Выбрать главу

— Нет, мам, не обжег… — Эдвард опустил голову. — Тут долго рассказывать надо… Если в двух словах, ранили меня, тяжело ранили, почти убили! И остался бы я навсегда калекой… — он шепотом начал свой невероятный рассказ.

Мать неподвижно застыла, широко раскрыв глаза, молча слушала его, не перебивала вопросами, не охала, не сомневалась.

Когда Эдвард через полчаса замолчал, выложив все, она попросила севшим, как от слез, голосом:

— Покажи мне руку, сынок…

Он стянул под столешницей перчатку, мать долго глядела на мертвенную белизну, затем подняла на него скорбные глаза.

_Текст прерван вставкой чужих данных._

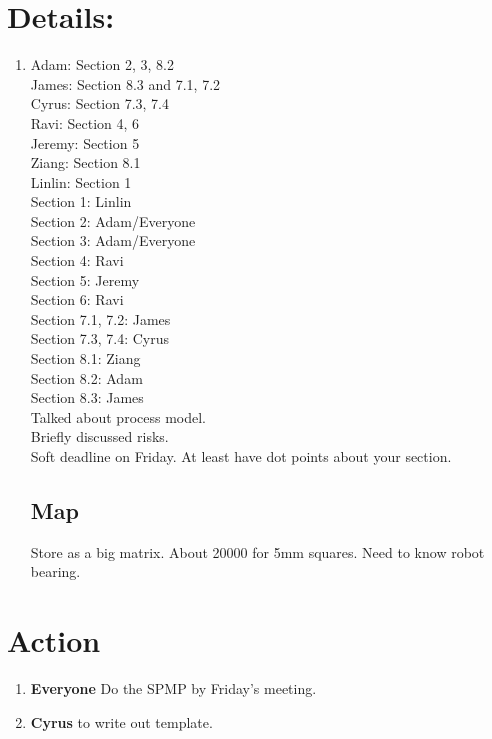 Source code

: \documentclass{article}
\begin{document}
\section{Details:}
\begin{enumerate}
\subsection{SPMP Plan}
\item
Adam: Section 2, 3, 8.2\\
James: Section 8.3 and 7.1, 7.2\\
Cyrus: Section 7.3, 7.4 \\
Ravi: Section 4, 6\\
Jeremy: Section 5\\
Ziang: Section 8.1\\
Linlin: Section 1\\
\bigskip
Section 1: Linlin\\
Section 2: Adam/Everyone\\
Section 3: Adam/Everyone\\
Section 4: Ravi\\
Section 5: Jeremy\\
Section 6: Ravi\\
Section 7.1, 7.2: James\\
Section 7.3, 7.4: Cyrus\\
Section 8.1: Ziang\\
Section 8.2: Adam\\
Section 8.3: James\\
\bigskip
Talked about process model.\\
Briefly discussed risks.\\
Soft deadline on Friday. At least have dot points about your section.\\

\subsection {Map}
Store as a big matrix. About 20000 for 5mm squares. Need to know robot bearing. \\

\end{enumerate}

\section{Action}
\begin{enumerate}
\item \textbf{Everyone} Do the SPMP by Friday's meeting.\\
\item \textbf{Cyrus} to write out template.\\
\end{enumerate}
\end{document}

Он втиснул пальцы назад в тесную замшу.

Не дожидаясь, пока Эдвард закончит возню с непослушной шнуровкой, мягкими, родными с пеленок руками мать притянула голову сына к себе, сдвинула ленту с глаза, несколько долгих мгновений всматривалась в черный, как мрак ночи, чужой, неживой зрачок.

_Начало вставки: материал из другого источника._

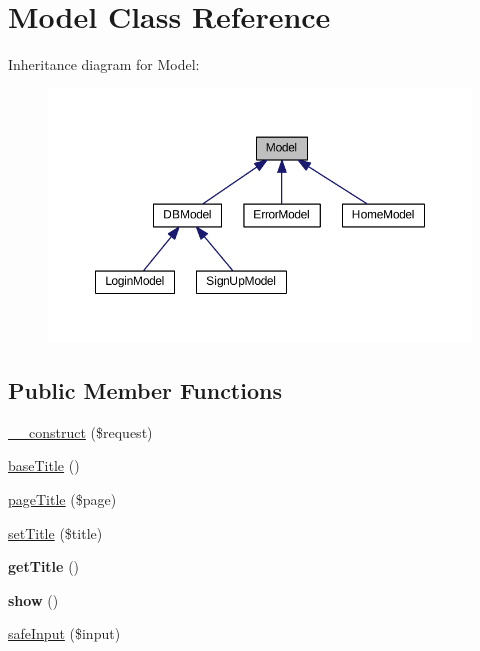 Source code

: \hypertarget{classModel}{\section{Model Class Reference}
\label{classModel}
}


Inheritance diagram for Model\+:\nopagebreak
\begin{figure}[H]
\begin{center}
\leavevmode
\includegraphics[width=350pt]{classModel__inherit__graph}
\end{center}
\end{figure}
\subsection*{Public Member Functions}
\begin{DoxyCompactItemize}
\item 
\hyperlink{classModel_a6cdf6d42c65dfc104d7ff60d23550b50}{\+\_\+\+\_\+construct} (\$request)
\item 
\hyperlink{classModel_abd27409e82e2413a8083c22fe73740b9}{base\+Title} ()
\item 
\hyperlink{classModel_a729bceb5699b258da651b948433c0543}{page\+Title} (\$page)
\item 
\hyperlink{classModel_a618dc24391e96f5dabb021f7a91f310c}{set\+Title} (\$title)
\item 
\hypertarget{classModel_a76514c143747205243903e09facf6383}{{\bfseries get\+Title} ()}\label{classModel_a76514c143747205243903e09facf6383}

\item 
\hypertarget{classModel_a0f7d2666269cc8b1b1072c6cbb6ac9e4}{{\bfseries show} ()}\label{classModel_a0f7d2666269cc8b1b1072c6cbb6ac9e4}

\item 
\hyperlink{classModel_a55ed5897d135030216ef6e68a83c9cce}{safe\+Input} (\$input)
\end{DoxyCompactItemize}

Руки ее, как надломленные ветви, медленно опустились вниз, она, совсем как Ноэми когда-то, прошептала:

— Бедный ты мой, бедный…

Эдвард взял ее пальцы в свои:

— Не расстраивайся, я внутри не изменился, мам! Все будет хорошо, вот увидишь! Через годик машину снимут, и я сам смогу ходить. А тебя хочу забрать с собой, там тебе сердце подлечат…

Мать горько усмехнулась бледными губами:

— Железное всунут, как тебе? Нет, сынок, никуда я не поеду, здесь жила, здесь и умру!

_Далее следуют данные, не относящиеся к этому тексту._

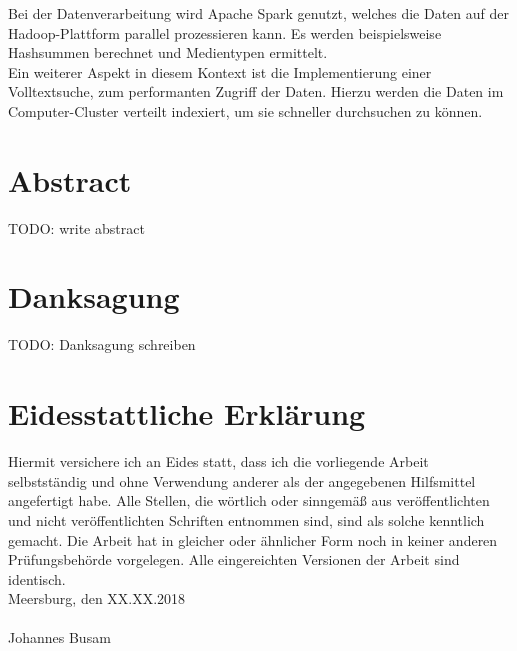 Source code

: \noindent
Bei der Datenverarbeitung wird Apache Spark genutzt, welches die Daten auf der Hadoop-Plattform parallel prozessieren kann. Es werden beispielsweise Hashsummen berechnet und Medientypen ermittelt.\\
Ein weiterer Aspekt in diesem Kontext ist die Implementierung einer Volltextsuche, zum performanten Zugriff der Daten. Hierzu werden die Daten im Computer-Cluster verteilt indexiert, um sie schneller durchsuchen zu können.\\

\noindent



\newpage
\section*{Abstract}
TODO: write abstract
\newpage

\section*{Danksagung}
TODO: Danksagung schreiben
\newpage

\section*{Eidesstattliche Erklärung}

Hiermit versichere ich an Eides statt, dass ich die vorliegende Arbeit selbstständig und
ohne Verwendung anderer als der angegebenen Hilfsmittel angefertigt habe. Alle Stellen,
die wörtlich oder sinngemäß aus veröffentlichten und nicht veröffentlichten Schriften
entnommen sind, sind als solche kenntlich gemacht. Die Arbeit hat in gleicher oder
ähnlicher Form noch in keiner anderen Prüfungsbehörde vorgelegen. Alle eingereichten
Versionen der Arbeit sind identisch.\\
\newline
\noindent
Meersburg, den XX.XX.2018 \\
\vspace{1.5cm} \\
Johannes Busam\newline

\newpage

Она порывисто поцеловала его в лоб, в щеки:

— Ты не казни себя, мой добрый! Молодец, что о старухе подумал…

Он покрутил головой:

— Ну, какая же ты старуха?!

Мать встала, прижала левую руку к груди, там, где сердце:

— Возраст, сынок, меряют не годами, а горем… Сколько лет мне добавили сегодня твои беды? — лицо ее вдруг побелело, как мел. — Нет-нет! Ты не виноват…

Эдвард испугался:

— Тебе плохо?!

— А-а! Сейчас отпустит, я уж привыкла. Пойду, прилягу… И ты, сынок, ложись, устал небось… Или твоя… машина не устает?

— Она-то нет, а я устаю. Мам, мы с тобой завтра поговорим, ты не переживай, все будет в порядке, я тебя уговорю ехать со мной лечиться! Мать улыбнулась, потрепала сына по волосам, совсем, как в детстве. Твердыми шагами пошла к выходу, на миг остановилась возле капеллана, сказала ему что-то. Отец Бартоломью кивнул в ответ. На прощанье она обернулась и, как делала в детстве, показывая, что у них двоих какой-нибудь общий секрет, незаметно помахала ему рукой перед тем, как шагнуть в проем двери за массивный гранитный косяк.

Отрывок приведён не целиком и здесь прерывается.